In December, Turkish intelligence and police detained 44 suspects who are believed to have been working for Mossad to spy on Palestinians living in Turkey.
Turkish daily Sabah reported the suspects had been pretending to work as private consultants but their real mission was to monitor Palestinians and Palestinian-operated groups and NGOs.
Jordanian activist Majd al-Faraj has been arrested by Jordanian authorities for his pro-Palestinian activism, according to his supporters.
Majd al-Faraj was a leading voice in the pro-Palestine protests in the country "chanting what many Jordanians think and demand" said Samar Saeed in a post on X, adding that the chants included "No to normalisation with Israel, no to Israeli embassy in Jordan, no to American imperialism."
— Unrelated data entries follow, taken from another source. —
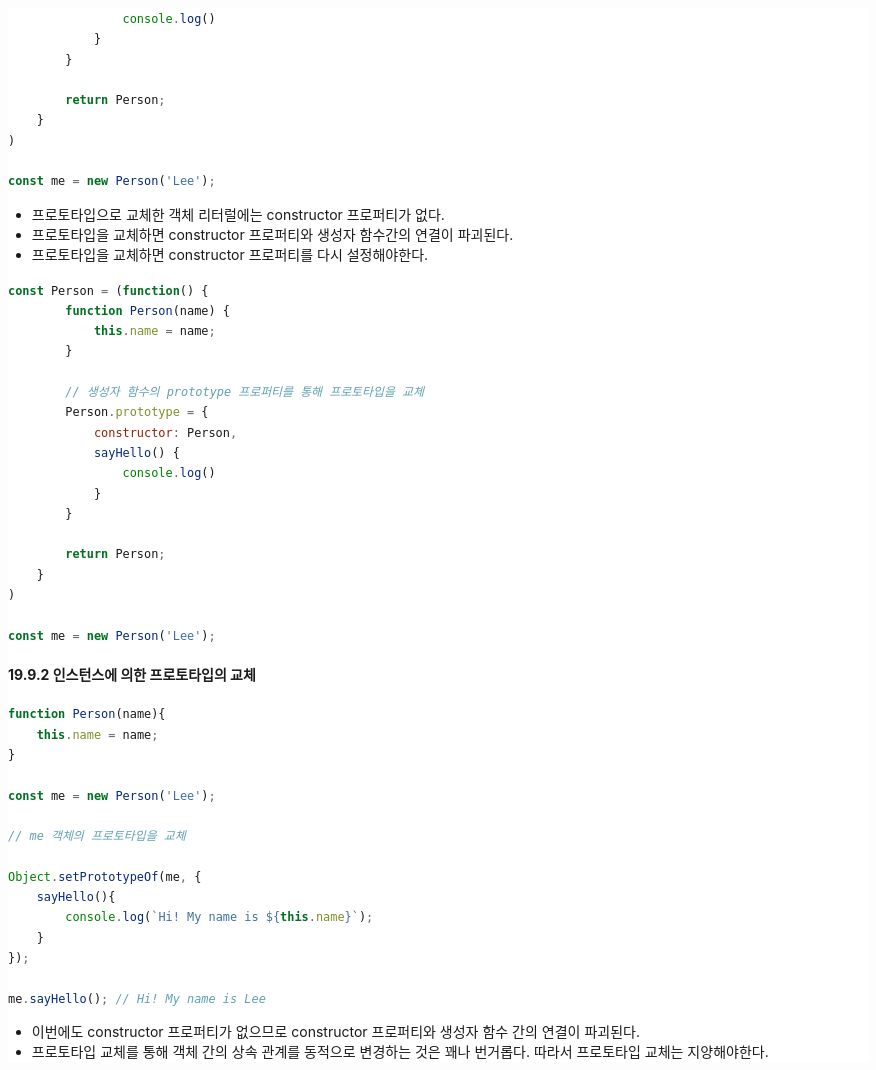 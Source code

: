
 ```javascript
                console.log()
            }
        }
        
        return Person;
    }
)

const me = new Person('Lee');
```
- 프로토타입으로 교체한 객체 리터럴에는 constructor 프로퍼티가 없다.
- 프로토타입을 교체하면 constructor 프로퍼티와 생성자 함수간의 연결이 파괴된다.
- 프로토타입을 교체하면 constructor 프로퍼티를 다시 설정해야한다.

```javascript
const Person = (function() {
        function Person(name) {
            this.name = name;
        }
        
        // 생성자 함수의 prototype 프로퍼티를 통해 프로토타입을 교체
        Person.prototype = {
            constructor: Person,
            sayHello() {
                console.log()
            }
        }
        
        return Person;
    }
)

const me = new Person('Lee');
```

#### 19.9.2 인스턴스에 의한 프로토타입의 교체
```javascript
function Person(name){
    this.name = name;
}

const me = new Person('Lee');

// me 객체의 프로토타입을 교체

Object.setPrototypeOf(me, {
    sayHello(){
        console.log(`Hi! My name is ${this.name}`);
    }
});

me.sayHello(); // Hi! My name is Lee
```
- 이번에도 constructor 프로퍼티가 없으므로 constructor 프로퍼티와 생성자 함수 간의 연결이 파괴된다.
- 프로토타입 교체를 통해 객체 간의 상속 관계를 동적으로 변경하는 것은 꽤나 번거롭다. 따라서 프로토타입 교체는 지양해야한다.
Jordan was one of the first Arab countries to normalise relations with Israel in 1994.
Palestinian prisoners held in Israeli prisons report being beaten by prison guards, and threatened with violence if they refuse to kiss the Israeli flag, the Israeli daily Haaretz reported on Tuesday.
The testimonies were submitted to Haaretz and human rights groups.
One Palestinian testimony described the treatment prisoners faced: "Eleven prisoners were put in a cell that usually held a third of that. [The guards] threw the food on the floor, sometimes they mashed it with their feet, and every day – under the pretext of a "search" – they would beat the prisoners with iron sticks."
On Tuesday it was announced that a seventh Palestinian prisoner died in an Israeli jail since 7 October.
A fifth Palestinian was killed by Israeli forces in the occupied West Bank on Tuesday, according to reports.
In addition to the four Palestinians killed in Azzun, the Israeli army killed another Palestinian.